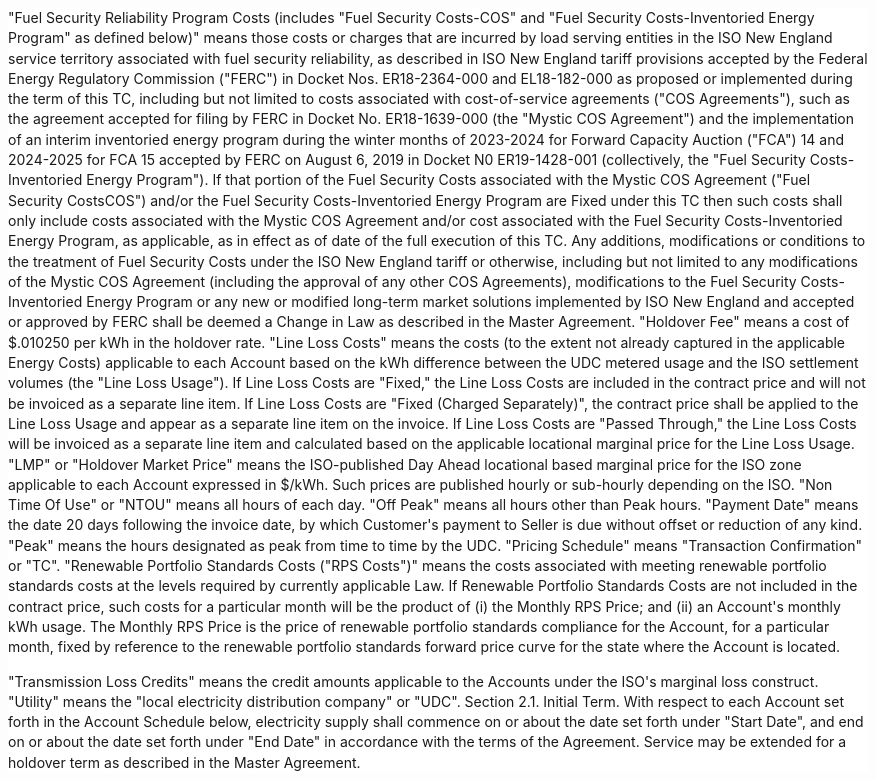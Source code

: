 "Fuel Security Reliability Program Costs (includes "Fuel Security Costs-COS" and "Fuel Security Costs-Inventoried Energy Program" as defined below)" means those costs or charges that are incurred by load serving entities in the ISO New England service territory associated with fuel security reliability, as described in ISO New England tariff provisions accepted by the Federal Energy Regulatory Commission ("FERC") in Docket Nos. ER18-2364-000 and EL18-182-000 as proposed or implemented during the term of this TC, including but not limited to costs associated with cost-of-service agreements ("COS Agreements"), such as the agreement accepted for filing by FERC in Docket No. ER18-1639-000 (the "Mystic COS Agreement") and the implementation of an interim inventoried energy program during the winter months of 2023-2024 for Forward Capacity Auction ("FCA") 14 and 2024-2025 for FCA 15 accepted by FERC on August 6, 2019 in Docket N0 ER19-1428-001 (collectively, the "Fuel Security Costs-Inventoried Energy Program"). If that portion of the Fuel Security Costs associated with the Mystic COS Agreement ("Fuel Security CostsCOS") and/or the Fuel Security Costs-Inventoried Energy Program are Fixed under this TC then such costs shall only include costs associated with the Mystic COS Agreement and/or cost associated with the Fuel Security Costs-Inventoried Energy Program, as applicable, as in effect as of date of the full execution of this TC. Any additions, modifications or conditions to the treatment of Fuel Security Costs under the ISO New England tariff or otherwise, including but not limited to any modifications of the Mystic COS Agreement (including the approval of any other COS Agreements), modifications to the Fuel Security Costs-Inventoried Energy Program or any new or modified long-term market solutions implemented by ISO New England and accepted or approved by FERC shall be deemed a Change in Law as described in the Master Agreement.
"Holdover Fee" means a cost of $\$ .010250$ per kWh in the holdover rate.
"Line Loss Costs" means the costs (to the extent not already captured in the applicable Energy Costs) applicable to each Account based on the kWh difference between the UDC metered usage and the ISO settlement volumes (the "Line Loss Usage"). If Line Loss Costs are "Fixed," the Line Loss Costs are included in the contract price and will not be invoiced as a separate line item. If Line Loss Costs are "Fixed (Charged Separately)", the contract price shall be applied to the Line Loss Usage and appear as a separate line item on the invoice. If Line Loss Costs are "Passed Through," the Line Loss Costs will be invoiced as a separate line item and calculated based on the applicable locational marginal price for the Line Loss Usage.
"LMP" or "Holdover Market Price" means the ISO-published Day Ahead locational based marginal price for the ISO zone applicable to each Account expressed in $\$ / \mathrm{kWh}$. Such prices are published hourly or sub-hourly depending on the ISO.
"Non Time Of Use" or "NTOU" means all hours of each day.
"Off Peak" means all hours other than Peak hours.
"Payment Date" means the date 20 days following the invoice date, by which Customer's payment to Seller is due without offset or reduction of any kind.
"Peak" means the hours designated as peak from time to time by the UDC.
"Pricing Schedule" means "Transaction Confirmation" or "TC".
"Renewable Portfolio Standards Costs ("RPS Costs")" means the costs associated with meeting renewable portfolio standards costs at the levels required by currently applicable Law. If Renewable Portfolio Standards Costs are not included in the contract price, such costs for a particular month will be the product of (i) the Monthly RPS Price; and (ii) an Account's monthly kWh usage. The Monthly RPS Price is the price of renewable portfolio standards compliance for the Account, for a particular month, fixed by reference to the renewable portfolio standards forward price curve for the state where the Account is located.

"Transmission Loss Credits" means the credit amounts applicable to the Accounts under the ISO's marginal loss construct.
"Utility" means the "local electricity distribution company" or "UDC".
Section 2.1. Initial Term. With respect to each Account set forth in the Account Schedule below, electricity supply shall commence on or about the date set forth under "Start Date", and end on or about the date set forth under "End Date" in accordance with the terms of the Agreement. Service may be extended for a holdover term as described in the Master Agreement.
* * * *
**WHAT TO DO:** Each line from the one that contains "Account is located." through the end of the records must be repeated exactly. No other line belongs in the answer.

**RESPONSE BOX:**
"Renewable Portfolio Standards Costs ("RPS Costs")" means the costs associated with meeting renewable portfolio standards costs at the levels required by currently applicable Law. If Renewable Portfolio Standards Costs are not included in the contract price, such costs for a particular month will be the product of (i) the Monthly RPS Price; and (ii) an Account's monthly kWh usage. The Monthly RPS Price is the price of renewable portfolio standards compliance for the Account, for a particular month, fixed by reference to the renewable portfolio standards forward price curve for the state where the Account is located.

"Transmission Loss Credits" means the credit amounts applicable to the Accounts under the ISO's marginal loss construct.
"Utility" means the "local electricity distribution company" or "UDC".
Section 2.1. Initial Term. With respect to each Account set forth in the Account Schedule below, electricity supply shall commence on or about the date set forth under "Start Date", and end on or about the date set forth under "End Date" in accordance with the terms of the Agreement. Service may be extended for a holdover term as described in the Master Agreement.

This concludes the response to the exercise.